Entries shown:
______________________________

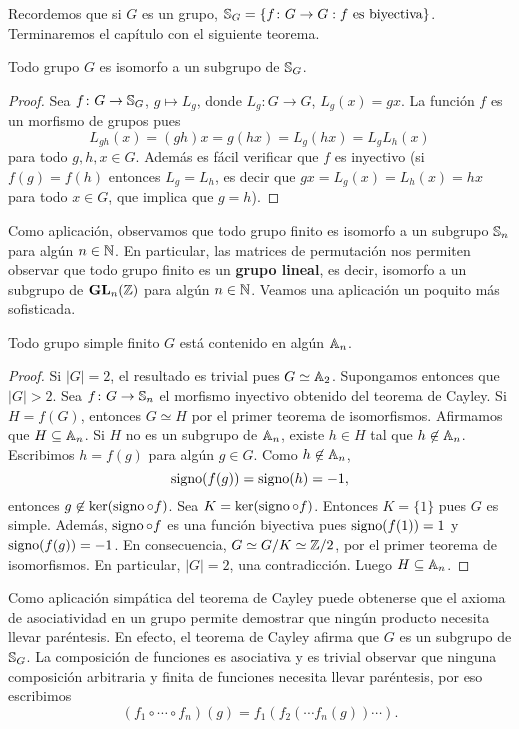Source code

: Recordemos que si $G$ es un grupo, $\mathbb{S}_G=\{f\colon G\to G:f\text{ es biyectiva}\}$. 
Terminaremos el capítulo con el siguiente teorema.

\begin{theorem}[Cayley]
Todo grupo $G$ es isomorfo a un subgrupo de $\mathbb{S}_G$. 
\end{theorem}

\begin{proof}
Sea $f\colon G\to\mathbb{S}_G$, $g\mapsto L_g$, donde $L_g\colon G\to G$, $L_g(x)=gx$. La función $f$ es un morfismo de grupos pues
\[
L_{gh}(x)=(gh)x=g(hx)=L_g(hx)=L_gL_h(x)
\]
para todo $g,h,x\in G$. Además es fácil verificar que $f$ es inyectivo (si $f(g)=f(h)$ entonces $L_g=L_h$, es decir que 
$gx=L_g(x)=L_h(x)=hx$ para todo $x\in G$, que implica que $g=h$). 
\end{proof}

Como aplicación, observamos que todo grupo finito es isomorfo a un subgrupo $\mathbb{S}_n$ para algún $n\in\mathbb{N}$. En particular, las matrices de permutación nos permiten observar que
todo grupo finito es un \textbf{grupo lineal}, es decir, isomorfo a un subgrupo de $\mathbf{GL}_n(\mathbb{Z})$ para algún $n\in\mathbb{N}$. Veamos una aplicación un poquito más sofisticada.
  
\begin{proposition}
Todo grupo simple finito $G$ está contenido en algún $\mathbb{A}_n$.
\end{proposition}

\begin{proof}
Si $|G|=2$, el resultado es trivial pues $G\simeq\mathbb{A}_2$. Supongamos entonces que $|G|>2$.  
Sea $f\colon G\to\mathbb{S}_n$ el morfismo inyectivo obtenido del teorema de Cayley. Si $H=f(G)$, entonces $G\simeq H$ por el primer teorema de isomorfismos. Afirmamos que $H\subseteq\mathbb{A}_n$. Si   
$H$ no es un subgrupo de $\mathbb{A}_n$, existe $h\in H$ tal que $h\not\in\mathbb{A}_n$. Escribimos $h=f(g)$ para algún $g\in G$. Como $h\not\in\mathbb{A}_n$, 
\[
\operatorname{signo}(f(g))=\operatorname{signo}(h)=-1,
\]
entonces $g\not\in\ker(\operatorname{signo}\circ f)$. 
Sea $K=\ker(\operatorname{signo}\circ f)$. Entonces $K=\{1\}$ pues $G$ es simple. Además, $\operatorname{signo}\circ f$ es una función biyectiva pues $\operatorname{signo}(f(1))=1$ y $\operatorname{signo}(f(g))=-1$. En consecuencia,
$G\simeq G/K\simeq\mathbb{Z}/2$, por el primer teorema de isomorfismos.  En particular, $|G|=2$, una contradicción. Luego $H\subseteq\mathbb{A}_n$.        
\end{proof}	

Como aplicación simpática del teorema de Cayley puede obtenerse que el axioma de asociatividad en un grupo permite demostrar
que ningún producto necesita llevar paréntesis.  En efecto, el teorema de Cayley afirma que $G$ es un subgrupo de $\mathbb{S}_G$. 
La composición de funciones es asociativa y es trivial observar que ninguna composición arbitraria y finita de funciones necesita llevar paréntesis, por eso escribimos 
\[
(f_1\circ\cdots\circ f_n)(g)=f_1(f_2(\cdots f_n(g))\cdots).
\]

______________________________

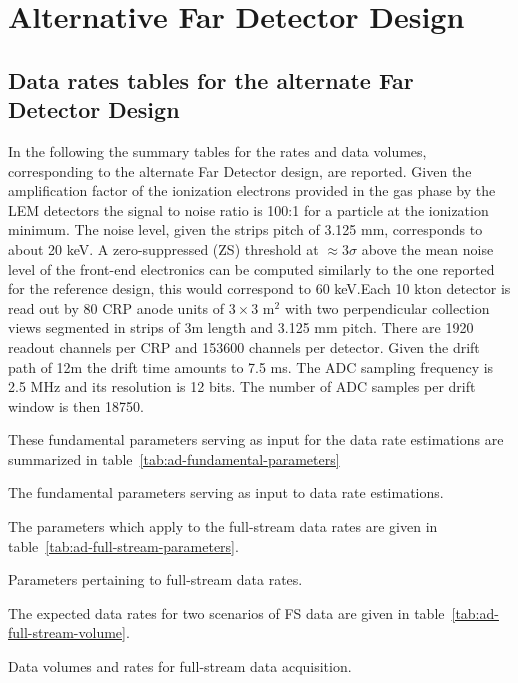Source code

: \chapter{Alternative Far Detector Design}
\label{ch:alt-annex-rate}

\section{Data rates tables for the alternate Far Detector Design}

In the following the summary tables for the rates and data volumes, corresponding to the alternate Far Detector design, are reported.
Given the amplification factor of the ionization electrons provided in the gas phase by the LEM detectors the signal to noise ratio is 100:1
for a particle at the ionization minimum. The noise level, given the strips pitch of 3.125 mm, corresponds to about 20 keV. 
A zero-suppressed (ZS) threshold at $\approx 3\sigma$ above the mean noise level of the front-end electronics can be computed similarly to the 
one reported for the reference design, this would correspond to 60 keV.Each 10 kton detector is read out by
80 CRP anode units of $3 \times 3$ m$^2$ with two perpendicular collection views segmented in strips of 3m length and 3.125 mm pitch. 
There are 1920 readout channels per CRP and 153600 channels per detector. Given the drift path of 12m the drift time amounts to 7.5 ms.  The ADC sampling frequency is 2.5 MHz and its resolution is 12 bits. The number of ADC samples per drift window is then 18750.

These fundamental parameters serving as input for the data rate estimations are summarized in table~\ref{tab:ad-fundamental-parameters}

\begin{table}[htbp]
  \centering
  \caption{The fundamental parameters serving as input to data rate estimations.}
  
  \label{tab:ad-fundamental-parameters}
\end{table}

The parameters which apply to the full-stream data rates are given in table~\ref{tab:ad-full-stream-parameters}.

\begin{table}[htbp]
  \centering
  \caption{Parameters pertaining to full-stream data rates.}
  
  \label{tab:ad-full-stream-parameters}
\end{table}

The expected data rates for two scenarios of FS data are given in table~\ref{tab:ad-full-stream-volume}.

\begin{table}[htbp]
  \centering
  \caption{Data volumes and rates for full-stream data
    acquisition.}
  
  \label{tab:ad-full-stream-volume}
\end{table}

______________________________

Exercise brief: Nothing but a number is expected: the tally of lines in the records that include the word "paréntesis".

Output of the exercise: 2